We just arrived in Los Angeles after a week in Chichén Itzá, the most enigmatic City legacy of the Mayas where we taught our workshop and training called “A Crack Between Worlds”. We are truly honored and thankful. We are filled with colorful images and sounds from the jungle around us, and we are experiencing “the crack between worlds”. As Javier, a professor and psychologist participant of the workshop said it last Monday: “I feel energetic and at the same time fluid, allowing daily events to show up and flowing with them. I am quiet and at the same time enjoying all”
We mentioned in our announcement that “the crack between the worlds” is an opening in our consciousness that makes way for new experiences of being and states of heightened awareness. And that is what we all experienced there and still vibrating right now.
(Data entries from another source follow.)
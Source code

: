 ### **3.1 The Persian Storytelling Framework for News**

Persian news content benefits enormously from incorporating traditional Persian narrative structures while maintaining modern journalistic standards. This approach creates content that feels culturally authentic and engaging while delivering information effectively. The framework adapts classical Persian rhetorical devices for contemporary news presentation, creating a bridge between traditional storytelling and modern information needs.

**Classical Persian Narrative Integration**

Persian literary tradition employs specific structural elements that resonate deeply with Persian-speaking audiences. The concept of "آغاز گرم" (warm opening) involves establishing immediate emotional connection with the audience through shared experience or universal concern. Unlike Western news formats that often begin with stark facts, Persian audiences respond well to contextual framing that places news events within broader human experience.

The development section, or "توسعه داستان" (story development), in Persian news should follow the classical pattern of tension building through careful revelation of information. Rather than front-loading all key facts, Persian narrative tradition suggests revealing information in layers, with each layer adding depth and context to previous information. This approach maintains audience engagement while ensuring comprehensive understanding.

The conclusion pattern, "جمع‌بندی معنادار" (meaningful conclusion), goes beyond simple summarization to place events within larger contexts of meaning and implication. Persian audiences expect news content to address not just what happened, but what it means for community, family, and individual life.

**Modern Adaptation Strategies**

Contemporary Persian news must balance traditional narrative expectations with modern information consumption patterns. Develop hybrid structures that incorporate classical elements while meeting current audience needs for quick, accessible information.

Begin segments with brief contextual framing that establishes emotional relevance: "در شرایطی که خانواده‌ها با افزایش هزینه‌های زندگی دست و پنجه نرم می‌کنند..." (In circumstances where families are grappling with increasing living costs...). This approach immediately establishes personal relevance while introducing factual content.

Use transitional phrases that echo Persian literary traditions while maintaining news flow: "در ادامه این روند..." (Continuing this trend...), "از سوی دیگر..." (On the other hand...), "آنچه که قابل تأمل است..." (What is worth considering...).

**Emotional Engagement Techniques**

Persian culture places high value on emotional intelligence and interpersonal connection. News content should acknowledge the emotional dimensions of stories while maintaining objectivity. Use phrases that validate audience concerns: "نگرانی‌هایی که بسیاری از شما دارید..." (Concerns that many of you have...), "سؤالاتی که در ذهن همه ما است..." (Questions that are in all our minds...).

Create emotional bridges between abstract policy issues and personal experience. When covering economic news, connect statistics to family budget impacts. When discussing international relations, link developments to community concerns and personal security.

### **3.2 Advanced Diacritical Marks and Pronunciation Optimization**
Chichén Itzá welcomed our offerings and received us with love and respect. From the hotel staff to personal at the archeological site, all greeted us with delight. Our venue, a “palapa” (dwelling without walls), was surrounded by tress and vegetation, brimming with crickets and birds. The food, the large rooms, the carved wood furniture, details in the windows, vivid paintings, musicians playing rancheras, everything seemed orchestrated by the universe to come to enhance our experience of spiritual growth and heart opening. We even enjoyed swimming in the fresh water pools!
We meditated on the Observatory, also called “el Caracol” , where a large black bird sat at the very top expanding its wings. This temple, aligned with the movements of the planet Venus, inspired us to see our lives as cycles. We identified and wrote about cycles from before we were born all the way after death. It helped us to see the trajectory of our lives, our path with heart, and our legacy.
On Sunday evening, we sat at the pyramid of Kukulcan, the feathered serpent, astonished by an indescribable sunset in silence and awe.
We felt alive by the beauty we could see with our eyes and the presence of the temples buried under the ground. We breathed in knowledge described not only on its monuments and buildings by also on its mystery and unknown layers of existence.
We saw the butterfly resting on the Chacmol’s chest, and felt in our foreheads a band of stars. Thank you to our ancestors for allowing this event to happen. Thank you to all our teachers, students and friends walking on the Toltec paths with us.